Выбрать главу

— Marianne ! s'exclama-t-il stupéfait. Toi, ici ?... Ce n'est pas possible ! Je rêve...

— Non, vous ne rêvez pas, coupa Jolival qui trouvait le moment mal choisi pour des effusions. D'ailleurs, vous n'en avez pas le temps. Il faut sortir d'ici et vite. Le gouverneur vous a libérés, mais tout danger n'est pas encore écarté, loin de là...

Lui-même, plus ému qu'il ne voulait l'admettre, se laissait embrasser chaleureusement par Craig O'Flaherty, tandis que la sentinelle regardait avec sympathie cette scène de retrouvailles à laquelle peut-être elle ne comprenait pas grand-chose. Marianne et Jason, eux, avaient visiblement oublié tout ce qui n'était pas eux et n'en finissaient plus de s'embrasser.

Les deux « libérés » étaient barbus comme des prophètes et sales à faire frémir, mais Marianne s'en moquait bien. Le corps qui se collait au sien était celui de Jason, la bouche qui écrasait la sienne était celle de Jason et elle ne souhaitait plus rien que s'anéantir avec lui dans ce baiser qui aurait dû, pour exaucer ses désirs secrets, déboucher sur l'éternité.

Mais jugeant que cela avait assez duré, Jolival, fermement, les sépara :

— Allons ! fit-il assez rudement. Cela suffit ! Vous aurez tout le temps de vous embrasser quand nous serons en route mais, pour le moment, quittons cet endroit qui ne me plaît pas.

Le rire jovial de Craig résonna à ses oreilles :

— A nous, non plus, il ne nous plaît guère ! Parlez-moi d'un bon cabaret. Je donnerais mon bras gauche pour un grand verre de vieux whisky irlandais.

Marianne, revenue à la réalité, regardait les deux hommes sans comprendre.

— Mais... vous n'êtes que deux ? Où sont les autres ? Où est Gracchus ? Le gouverneur a ordonné de libérer tout l'équipage...

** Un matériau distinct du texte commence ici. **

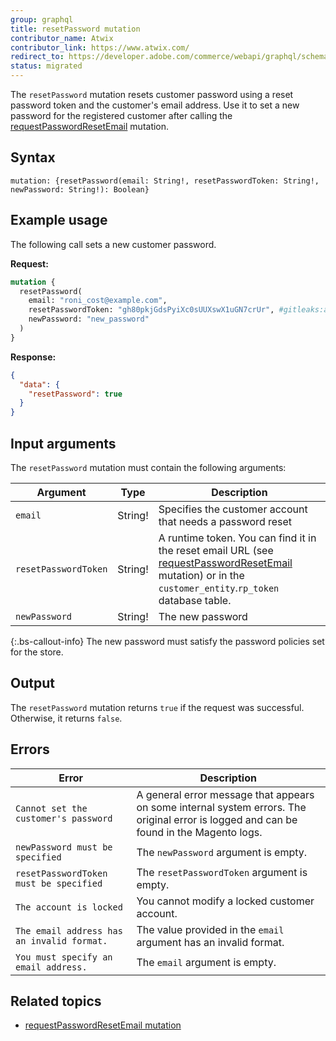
 ```yaml
---
group: graphql
title: resetPassword mutation
contributor_name: Atwix
contributor_link: https://www.atwix.com/
redirect_to: https://developer.adobe.com/commerce/webapi/graphql/schema/customer/mutations/reset-password/
status: migrated
---
```


The `resetPassword` mutation resets customer password using a reset password token and the customer's email address. Use it to set a new password for the registered customer after calling the [requestPasswordResetEmail]({{page.baseurl}}/graphql/mutations/request-password-reset-email.html) mutation.

## Syntax

`mutation: {resetPassword(email: String!, resetPasswordToken: String!, newPassword: String!): Boolean}`

## Example usage

The following call sets a new customer password.

**Request:**

```graphql
mutation {
  resetPassword(
    email: "roni_cost@example.com",
    resetPasswordToken: "gh80pkjGdsPyiXc0sUUXswX1uGN7crUr", #gitleaks:allow
    newPassword: "new_password"
  )
}
```

**Response:**

```json
{
  "data": {
    "resetPassword": true
  }
}
```

## Input arguments

The `resetPassword` mutation must contain the following arguments:

Argument | Type | Description
--- | --- | ---
`email` | String! | Specifies the customer account that needs a password reset
`resetPasswordToken` | String! | A runtime token. You can find it in the reset email URL (see [requestPasswordResetEmail]({{page.baseurl}}/graphql/mutations/request-password-reset-email.html) mutation) or in the `customer_entity`.`rp_token` database table.
`newPassword` | String! | The new password

{:.bs-callout-info}
The new password must satisfy the password policies set for the store.

## Output

The `resetPassword` mutation returns `true` if the request was successful. Otherwise, it returns `false`.

## Errors

Error | Description
--- | ---
`Cannot set the customer's password` | A general error message that appears on some internal system errors. The original error is logged and can be found in the Magento logs.
`newPassword must be specified` | The `newPassword` argument is empty.
`resetPasswordToken must be specified` | The `resetPasswordToken` argument is empty.
`The account is locked` | You cannot modify a locked customer account.
`The email address has an invalid format.` | The value provided in the `email` argument has an invalid format.
`You must specify an email address.` | The `email` argument is empty.

## Related topics

-  [requestPasswordResetEmail mutation]({{page.baseurl}}/graphql/mutations/request-password-reset-email.html)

— Justement, répondit Jason. Tout l'équipage, c'est nous... ou, tout au moins ce qu'il en reste. Il n'a pas l'air de bien savoir ce qui se passe chez les militaires, ton gouverneur, ma douce ! Le chef d'escadre qui nous a capturés a jugé qu'il n'avait aucune raison de nourrir en prison tout un menu fretin récolté, d'ailleurs, sur les rives de la Méditerranée. Il a lâché « l'équipage » dès son arrivée à terre en les envoyant se faire pendre ailleurs. Seuls, Craig et moi avons eu les honneurs de devenir prisonniers de guerre.

— Mais Gracchus ! Où est-il ? L'ont-ils aussi libéré ?

Devinant son angoisse, Jason resserra l'étreinte du bras qu'en marchant il avait passé autour de sa taille.

— Gracchus est français, mon cœur. Comme tel, il risquait encore bien plus que nous. Ces brutes l'auraient fusillé sans procès en arrivant. Tant que nous avons été en mer, il a contrefait l'idiot, mais c'est un garçon qui sait mal discipliner sa nature et, quand nous sommes entrés dans la baie, au lever du jour, il s'est jeté à l'eau pour gagner la côte à la nage.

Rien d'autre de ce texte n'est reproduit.